# Work task
Set down each line of the records once more, precisely, and omit the pictures.

[Document images with source code]
==*==

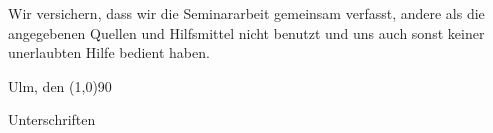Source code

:

Wir versichern, dass wir die Seminararbeit gemeinsam verfasst, andere als die angegebenen Quellen und Hilfsmittel nicht benutzt und uns auch sonst keiner unerlaubten Hilfe bedient haben. 
\vspace{3cm}

Ulm, den \hspace{0.2cm} \line(1,0){90} \hspace{3cm} \hrulefill

\hfill {\footnotesize Unterschriften}
\vfill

==*==

# Answer below
Source code

:

Wir versichern, dass wir die Seminararbeit gemeinsam verfasst, andere als die angegebenen Quellen und Hilfsmittel nicht benutzt und uns auch sonst keiner unerlaubten Hilfe bedient haben. 
\vspace{3cm}

Ulm, den \hspace{0.2cm} \line(1,0){90} \hspace{3cm} \hrulefill

\hfill {\footnotesize Unterschriften}
\vfill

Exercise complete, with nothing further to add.